Defining classes

Class definitions are introduced by the class keyword followed by the class name. By convention, new class names in Python use camel case – sometimes known as Pascal case – with an initial capital letter for each and every component word, without separating underscores. Since classes are a bit awkward to define at the REPL, we'll be using a Python module file to hold the class definitions
we use in this chapter.

Let's start with the very simplest class, to which we'll progressively add features. In our example we'll model a passenger aircraft flight between two airports by putting this code into airtravel.py:

"""Model for aircraft flights."""


class Flight:
pass

The class statement introduces a new block, so we indent on the next line. Empty blocks aren't allowed, so the simplest possible class needs at least a do-nothing pass statement to be syntactically admissible.

Just as with def for defining functions, class is a statement that can occur anywhere in a program and which binds a class definition to a class name. When the top-level code in the airtravel module is executed, the class will be defined.

We can now import our new class into the REPL and try it out.
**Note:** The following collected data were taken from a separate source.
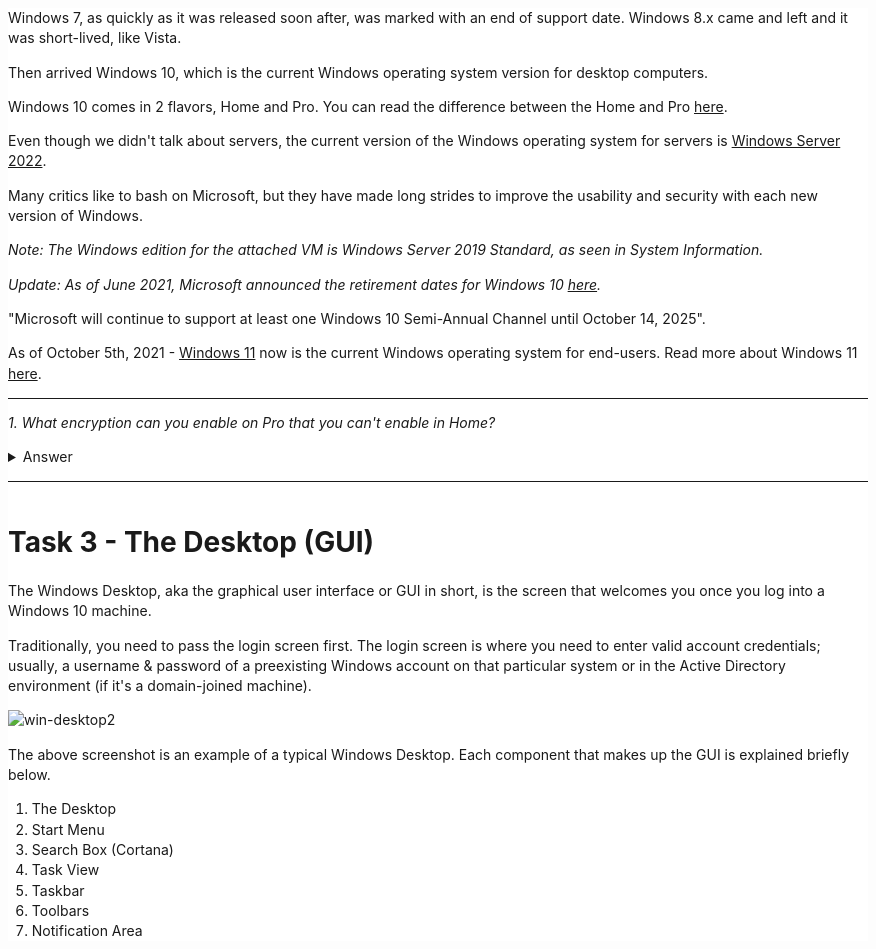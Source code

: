 Windows 7, as quickly as it was released soon after, was marked with an end of support date. Windows 8.x came and left and it was short-lived, like Vista.

Then arrived Windows 10, which is the current Windows operating system version for desktop computers.

Windows 10 comes in 2 flavors, Home and Pro. You can read the difference between the Home and Pro [here](https://www.microsoft.com/en-us/windows/compare-windows-10-home-vs-pro). 

Even though we didn't talk about servers, the current version of the Windows operating system for servers is [Windows Server 2022](https://www.microsoft.com/en-us/windows-server).

Many critics like to bash on Microsoft, but they have made long strides to improve the usability and security with each new version of Windows.

_Note: The Windows edition for the attached VM is Windows Server 2019 Standard, as seen in System Information._

_Update: As of June 2021, Microsoft announced the retirement dates for Windows 10 [here](https://learn.microsoft.com/en-us/lifecycle/products/windows-10-home-and-pro?ranMID=24542&ranEAID=kXQk6*ivFEQ&ranSiteID=kXQk6.ivFEQ-4cKUPfbv9lM_IR2EX7K_hw&epi=kXQk6.ivFEQ-4cKUPfbv9lM_IR2EX7K_hw&irgwc=1&OCID=AID2000142_aff_7593_1243925&tduid=(ir__feexvhocigkfqna9kk0sohznb32xutanagupypus00)(7593)(1243925)(kXQk6.ivFEQ-4cKUPfbv9lM_IR2EX7K_hw)()&irclickid=_feexvhocigkfqna9kk0sohznb32xutanagupypus00)._

"Microsoft will continue to support at least one Windows 10 Semi-Annual Channel until October 14, 2025".

As of October 5th, 2021 - [Windows 11](https://www.microsoft.com/en-us/windows/features?activetab=NewPopular&r=1) now is the current Windows operating system for end-users. Read more about Windows 11 [here](https://www.microsoft.com/en-us/windows?wa=wsignin1.0).

---

_1. What encryption can you enable on Pro that you can't enable in Home?_

  <details><summary>Answer</summary></details>

---

# Task 3 - The Desktop (GUI)

The Windows Desktop, aka the graphical user interface or GUI in short, is the screen that welcomes you once you log into a Windows 10 machine.

Traditionally, you need to pass the login screen first. The login screen is where you need to enter valid account credentials; usually, a username & password of a preexisting Windows account on that particular system or in the Active Directory environment (if it's a domain-joined machine).

![win-desktop2](https://github.com/djiotua/tryhackme/assets/134016731/db93c704-a0ec-4362-ae48-b09cbf43f219)

The above screenshot is an example of a typical Windows Desktop. Each component that makes up the GUI is explained briefly below.

1. The Desktop
2. Start Menu
3. Search Box (Cortana)
4. Task View
5. Taskbar
6. Toolbars
7. Notification Area
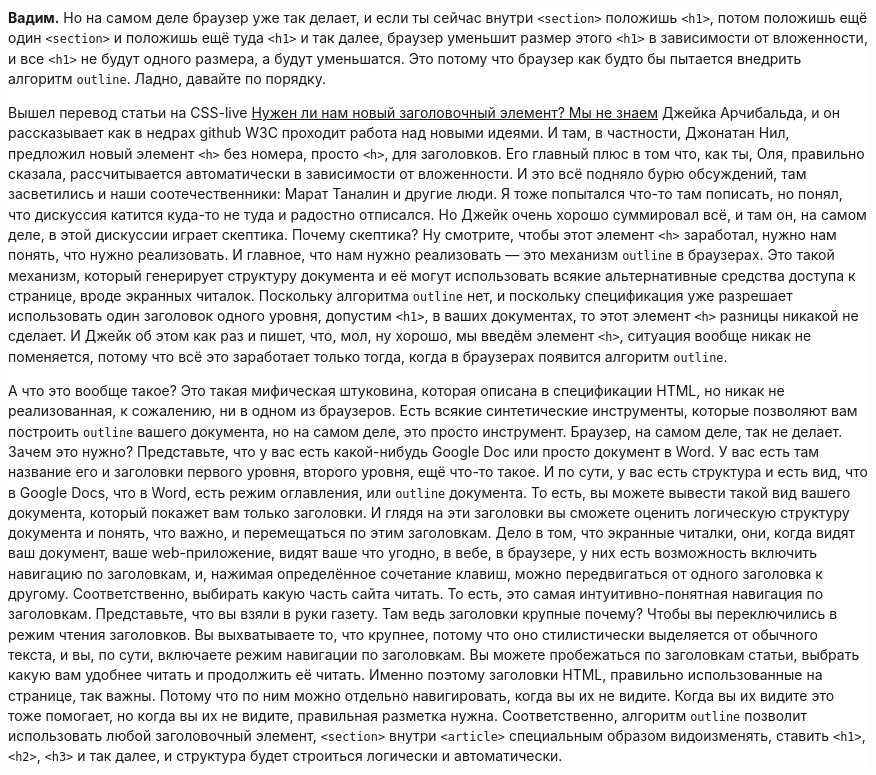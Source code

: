 **Вадим.**
Но на самом деле браузер уже так делает, и если ты сейчас внутри `<section>` положишь `<h1>`, потом положишь ещё один `<section>` и положишь ещё туда `<h1>` и так далее, браузер уменьшит размер этого `<h1>` в зависимости от вложенности, и все `<h1>` не будут одного размера, а будут уменьшатся.
Это потому что браузер как будто бы пытается внедрить алгоритм `outline`.
Ладно, давайте по порядку.

Вышел перевод статьи на CSS-live [Нужен ли нам новый заголовочный элемент? Мы не знаем](http://css-live.ru/html5/nuzhen-li-nam-novyj-zagolovochnyj-element.html) Джейка Арчибальда, и он рассказывает как в недрах github W3C проходит работа над новыми идеями.
И там, в частности, Джонатан Нил, предложил новый элемент `<h>` без номера, просто `<h>`, для заголовков.
Его главный плюс в том что, как ты, Оля, правильно сказала, рассчитывается автоматически в зависимости от вложенности.
И это всё подняло бурю обсуждений, там засветились и наши соотечественники: Марат Таналин и другие люди.
Я тоже попытался что-то там пописать, но понял, что дискуссия катится куда-то не туда и радостно отписался.
Но Джейк очень хорошо суммировал всё, и там он, на самом деле, в этой дискуссии играет скептика.
Почему скептика?
Ну смотрите, чтобы этот элемент `<h>` заработал, нужно нам понять, что нужно реализовать.
И главное, что нам нужно реализовать — это механизм `outline` в браузерах.
Это такой механизм, который генерирует структуру документа и её могут использовать всякие альтернативные средства доступа к странице, вроде экранных читалок.
Поскольку алгоритма `outline` нет, и поскольку спецификация уже разрешает использовать один заголовок одного уровня, допустим `<h1>`, в ваших документах, то этот элемент `<h>` разницы никакой не сделает.
И Джейк об этом как раз и пишет, что, мол, ну хорошо, мы введём элемент `<h>`, ситуация вообще никак не поменяется, потому что всё это заработает только тогда, когда в браузерах появится алгоритм `outline`.

А что это вообще такое?
Это такая мифическая штуковина, которая описана в спецификации HTML, но никак не реализованная, к сожалению, ни в одном из браузеров.
Есть всякие синтетические инструменты, которые позволяют вам построить `outline` вашего документа, но на самом деле, это просто инструмент.
Браузер, на самом деле, так не делает.
Зачем это нужно?
Представьте, что у вас есть какой-нибудь Google Doc или просто документ в Word.
У вас есть там название его и заголовки первого уровня, второго уровня, ещё что-то такое.
И по сути, у вас есть структура и есть вид, что в Google Docs, что в Word, есть режим оглавления, или `outline` документа.
То есть, вы можете вывести такой вид вашего документа, который покажет вам только заголовки.
И глядя на эти заголовки вы сможете оценить логическую структуру документа и понять, что важно, и перемещаться по этим заголовкам.
Дело в том, что экранные читалки, они, когда видят ваш документ, ваше web-приложение, видят ваше что угодно, в вебе, в браузере, у них  есть возможность  включить навигацию по заголовкам, и, нажимая определённое сочетание клавиш, можно передвигаться от одного заголовка к другому.
Соответственно, выбирать какую часть сайта читать.
То есть, это самая интуитивно-понятная навигация по заголовкам.
Представьте, что вы взяли в руки газету.
Там ведь заголовки крупные почему?
Чтобы вы переключились в режим чтения заголовков.
Вы выхватываете то, что крупнее, потому что оно стилистически выделяется от обычного текста, и вы, по сути, включаете режим навигации по заголовкам.
Вы можете пробежаться по заголовкам статьи, выбрать какую вам удобнее читать и продолжить её читать.
Именно поэтому заголовки HTML, правильно использованные на странице, так важны.
Потому что по ним можно отдельно навигировать, когда вы их не видите.
Когда вы их видите это тоже помогает, но когда вы их не видите, правильная разметка нужна.
Соответственно, алгоритм `outline` позволит использовать любой заголовочный элемент, `<section>` внутри `<article>` специальным образом видоизменять, ставить `<h1>`, `<h2>`, `<h3>` и так далее, и структура будет строиться логически и автоматически.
>>> from airtravel import Flight

The thing we've just imported is the class object. Everything is an object in Python, and classes are no exception.

>>> Flight
<class 'airtravel.Flight'>

To use this class to mint a new object, we must call its constructor, which is done by calling the class, as we would a function. The constructor returns a new object, which here we assign to a name f:

>>> f = Flight()

If we use the type() function to request the type of f, we get airtravel.Flight:

>>> type(f)
<class 'airtravel.Flight'>

The type of f literally is the class.